_Task to complete_. Would you please return every line from the listing that contains the word "bfseries"?
********
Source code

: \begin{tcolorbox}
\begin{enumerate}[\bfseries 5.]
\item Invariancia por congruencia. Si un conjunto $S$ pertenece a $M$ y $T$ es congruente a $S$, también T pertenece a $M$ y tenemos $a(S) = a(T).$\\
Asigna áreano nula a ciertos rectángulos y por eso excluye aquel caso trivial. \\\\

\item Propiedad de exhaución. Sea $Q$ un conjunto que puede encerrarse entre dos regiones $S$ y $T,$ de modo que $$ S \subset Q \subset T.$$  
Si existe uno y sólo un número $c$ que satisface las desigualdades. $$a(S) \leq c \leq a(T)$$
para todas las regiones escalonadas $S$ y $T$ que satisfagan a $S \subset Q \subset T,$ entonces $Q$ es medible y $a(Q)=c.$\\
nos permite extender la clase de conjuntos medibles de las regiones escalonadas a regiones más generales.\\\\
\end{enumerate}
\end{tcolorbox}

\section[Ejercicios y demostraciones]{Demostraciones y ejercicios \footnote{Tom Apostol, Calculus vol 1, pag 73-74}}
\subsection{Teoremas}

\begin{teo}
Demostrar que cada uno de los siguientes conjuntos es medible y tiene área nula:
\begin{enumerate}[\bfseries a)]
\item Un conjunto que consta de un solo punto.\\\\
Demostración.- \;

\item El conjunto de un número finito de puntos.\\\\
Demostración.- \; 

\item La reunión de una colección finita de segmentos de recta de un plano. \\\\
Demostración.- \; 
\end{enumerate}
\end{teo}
********
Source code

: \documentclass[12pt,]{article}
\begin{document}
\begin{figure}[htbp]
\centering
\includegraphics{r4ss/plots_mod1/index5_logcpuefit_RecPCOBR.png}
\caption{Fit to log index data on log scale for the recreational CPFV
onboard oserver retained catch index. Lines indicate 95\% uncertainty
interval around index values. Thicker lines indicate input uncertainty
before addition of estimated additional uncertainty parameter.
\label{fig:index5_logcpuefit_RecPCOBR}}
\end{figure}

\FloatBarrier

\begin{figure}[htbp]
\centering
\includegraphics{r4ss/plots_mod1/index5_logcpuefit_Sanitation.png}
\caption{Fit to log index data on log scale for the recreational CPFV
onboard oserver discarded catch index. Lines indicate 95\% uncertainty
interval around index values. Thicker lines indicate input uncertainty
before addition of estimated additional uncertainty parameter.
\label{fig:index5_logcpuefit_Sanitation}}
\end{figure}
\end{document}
********
_Expected output_.
\begin{enumerate}[\bfseries 5.]
\begin{enumerate}[\bfseries a)]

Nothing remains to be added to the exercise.